• _Task item_:
Your task is to output the listing word for word, with pictures excluded.
-------
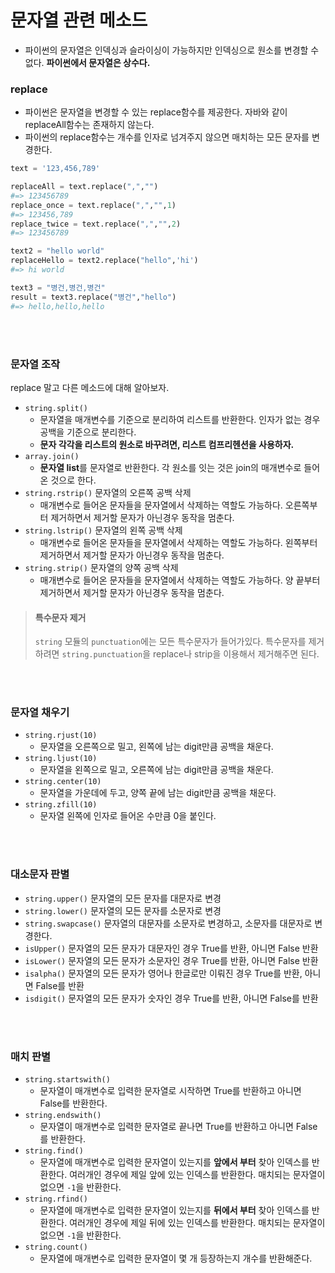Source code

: # 문자열 관련 메소드

- 파이썬의 문자열은 인덱싱과 슬라이싱이 가능하지만 인덱싱으로 원소를 변경할 수 없다. **파이썬에서 문자열은 상수다.**

### replace

- 파이썬은 문자열을 변경할 수 있는 replace함수를 제공한다. 자바와 같이 replaceAll함수는 존재하지 않는다.
- 파이썬의 replace함수는 개수를 인자로 넘겨주지 않으면 매치하는 모든 문자를 변경한다.

```python
text = '123,456,789'

replaceAll = text.replace(",","")
#=> 123456789
replace_once = text.replace(",","",1)
#=> 123456,789
replace_twice = text.replace(",","",2)
#=> 123456789

text2 = "hello world"
replaceHello = text2.replace("hello",'hi')
#=> hi world

text3 = "병건,병건,병건"
result = text3.replace("병건","hello")
#=> hello,hello,hello
```

<br>
<br>

### 문자열 조작

replace 말고 다른 메소드에 대해 알아보자.

- `string.split()`
  - 문자열을 매개변수를 기준으로 분리하여 리스트를 반환한다. 인자가 없는 경우 공백을 기준으로 분리한다.
  - **문자 각각을 리스트의 원소로 바꾸려면, 리스트 컴프리헨션을 사용하자.**
- `array.join()`
  - **문자열 list**를 문자열로 반환한다. 각 원소를 잇는 것은 join의 매개변수로 들어온 것으로 한다.
- `string.rstrip()` 문자열의 오른쪽 공백 삭제
  - 매개변수로 들어온 문자들을 문자열에서 삭제하는 역할도 가능하다. 오른쪽부터 제거하면서 제거할 문자가 아닌경우 동작을 멈춘다.
- `string.lstrip()` 문자열의 왼쪽 공백 삭제
  - 매개변수로 들어온 문자들을 문자열에서 삭제하는 역할도 가능하다. 왼쪽부터 제거하면서 제거할 문자가 아닌경우 동작을 멈춘다.
- `string.strip()` 문자열의 양쪽 공백 삭제
  - 매개변수로 들어온 문자들을 문자열에서 삭제하는 역할도 가능하다. 양 끝부터 제거하면서 제거할 문자가 아닌경우 동작을 멈춘다.

> #### **특수문자 제거**
>
> `string` 모듈의 `punctuation`에는 모든 특수문자가 들어가있다. 특수문자를 제거하려면 `string.punctuation`을 replace나 strip을 이용해서 제거해주면 된다.

<br>
<br>

### 문자열 채우기

- `string.rjust(10)`
  - 문자열을 오른쪽으로 밀고, 왼쪽에 남는 digit만큼 공백을 채운다.
- `string.ljust(10)`
  - 문자열을 왼쪽으로 밀고, 오른쪽에 남는 digit만큼 공백을 채운다.
- `string.center(10)`
  - 문자열을 가운데에 두고, 양쪽 끝에 남는 digit만큼 공백을 채운다.
- `string.zfill(10)`
  - 문자열 왼쪽에 인자로 들어온 수만큼 0을 붙인다.

<br>
<br>

### 대소문자 판별

- `string.upper()` 문자열의 모든 문자를 대문자로 변경
- `string.lower()` 문자열의 모든 문자를 소문자로 변경
- `string.swapcase()` 문자열의 대문자를 소문자로 변경하고, 소문자를 대문자로 변경한다.
- `isUpper()` 문자열의 모든 문자가 대문자인 경우 True를 반환, 아니면 False 반환
- `isLower()` 문자열의 모든 문자가 소문자인 경우 True를 반환, 아니면 False 반환
- `isalpha()` 문자열의 모든 문자가 영어나 한글로만 이뤄진 경우 True를 반환, 아니면 False를 반환
- `isdigit()` 문자열의 모든 문자가 숫자인 경우 True를 반환, 아니면 False를 반환

<br>
<br>

### 매치 판별

- `string.startswith()`
  - 문자열이 매개변수로 입력한 문자열로 시작하면 True를 반환하고 아니면 False를 반환한다.
- `string.endswith()`
  - 문자열이 매개변수로 입력한 문자열로 끝나면 True를 반환하고 아니면 False를 반환한다.
- `string.find()`
  - 문자열에 매개변수로 입력한 문자열이 있는지를 **앞에서 부터** 찾아 인덱스를 반환한다. 여러개인 경우에 제일 앞에 있는 인덱스를 반환한다. 매치되는 문자열이 없으면 `-1`을 반환한다.
- `string.rfind()`
  - 문자열에 매개변수로 입력한 문자열이 있는지를 **뒤에서 부터** 찾아 인덱스를 반환한다. 여러개인 경우에 제일 뒤에 있는 인덱스를 반환한다. 매치되는 문자열이 없으면 `-1`을 반환한다.
- `string.count()`
  - 문자열에 매개변수로 입력한 문자열이 몇 개 등장하는지 개수를 반환해준다.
-------
• _Response to the task_:
Source code

: # 문자열 관련 메소드

- 파이썬의 문자열은 인덱싱과 슬라이싱이 가능하지만 인덱싱으로 원소를 변경할 수 없다. **파이썬에서 문자열은 상수다.**

### replace

- 파이썬은 문자열을 변경할 수 있는 replace함수를 제공한다. 자바와 같이 replaceAll함수는 존재하지 않는다.
- 파이썬의 replace함수는 개수를 인자로 넘겨주지 않으면 매치하는 모든 문자를 변경한다.

```python
text = '123,456,789'

replaceAll = text.replace(",","")
#=> 123456789
replace_once = text.replace(",","",1)
#=> 123456,789
replace_twice = text.replace(",","",2)
#=> 123456789

text2 = "hello world"
replaceHello = text2.replace("hello",'hi')
#=> hi world

text3 = "병건,병건,병건"
result = text3.replace("병건","hello")
#=> hello,hello,hello
```

<br>
<br>

### 문자열 조작

replace 말고 다른 메소드에 대해 알아보자.

- `string.split()`
  - 문자열을 매개변수를 기준으로 분리하여 리스트를 반환한다. 인자가 없는 경우 공백을 기준으로 분리한다.
  - **문자 각각을 리스트의 원소로 바꾸려면, 리스트 컴프리헨션을 사용하자.**
- `array.join()`
  - **문자열 list**를 문자열로 반환한다. 각 원소를 잇는 것은 join의 매개변수로 들어온 것으로 한다.
- `string.rstrip()` 문자열의 오른쪽 공백 삭제
  - 매개변수로 들어온 문자들을 문자열에서 삭제하는 역할도 가능하다. 오른쪽부터 제거하면서 제거할 문자가 아닌경우 동작을 멈춘다.
- `string.lstrip()` 문자열의 왼쪽 공백 삭제
  - 매개변수로 들어온 문자들을 문자열에서 삭제하는 역할도 가능하다. 왼쪽부터 제거하면서 제거할 문자가 아닌경우 동작을 멈춘다.
- `string.strip()` 문자열의 양쪽 공백 삭제
  - 매개변수로 들어온 문자들을 문자열에서 삭제하는 역할도 가능하다. 양 끝부터 제거하면서 제거할 문자가 아닌경우 동작을 멈춘다.

> #### **특수문자 제거**
>
> `string` 모듈의 `punctuation`에는 모든 특수문자가 들어가있다. 특수문자를 제거하려면 `string.punctuation`을 replace나 strip을 이용해서 제거해주면 된다.

<br>
<br>

### 문자열 채우기

- `string.rjust(10)`
  - 문자열을 오른쪽으로 밀고, 왼쪽에 남는 digit만큼 공백을 채운다.
- `string.ljust(10)`
  - 문자열을 왼쪽으로 밀고, 오른쪽에 남는 digit만큼 공백을 채운다.
- `string.center(10)`
  - 문자열을 가운데에 두고, 양쪽 끝에 남는 digit만큼 공백을 채운다.
- `string.zfill(10)`
  - 문자열 왼쪽에 인자로 들어온 수만큼 0을 붙인다.

<br>
<br>

### 대소문자 판별

- `string.upper()` 문자열의 모든 문자를 대문자로 변경
- `string.lower()` 문자열의 모든 문자를 소문자로 변경
- `string.swapcase()` 문자열의 대문자를 소문자로 변경하고, 소문자를 대문자로 변경한다.
- `isUpper()` 문자열의 모든 문자가 대문자인 경우 True를 반환, 아니면 False 반환
- `isLower()` 문자열의 모든 문자가 소문자인 경우 True를 반환, 아니면 False 반환
- `isalpha()` 문자열의 모든 문자가 영어나 한글로만 이뤄진 경우 True를 반환, 아니면 False를 반환
- `isdigit()` 문자열의 모든 문자가 숫자인 경우 True를 반환, 아니면 False를 반환

<br>
<br>

### 매치 판별

- `string.startswith()`
  - 문자열이 매개변수로 입력한 문자열로 시작하면 True를 반환하고 아니면 False를 반환한다.
- `string.endswith()`
  - 문자열이 매개변수로 입력한 문자열로 끝나면 True를 반환하고 아니면 False를 반환한다.
- `string.find()`
  - 문자열에 매개변수로 입력한 문자열이 있는지를 **앞에서 부터** 찾아 인덱스를 반환한다. 여러개인 경우에 제일 앞에 있는 인덱스를 반환한다. 매치되는 문자열이 없으면 `-1`을 반환한다.
- `string.rfind()`
  - 문자열에 매개변수로 입력한 문자열이 있는지를 **뒤에서 부터** 찾아 인덱스를 반환한다. 여러개인 경우에 제일 뒤에 있는 인덱스를 반환한다. 매치되는 문자열이 없으면 `-1`을 반환한다.
- `string.count()`
  - 문자열에 매개변수로 입력한 문자열이 몇 개 등장하는지 개수를 반환해준다.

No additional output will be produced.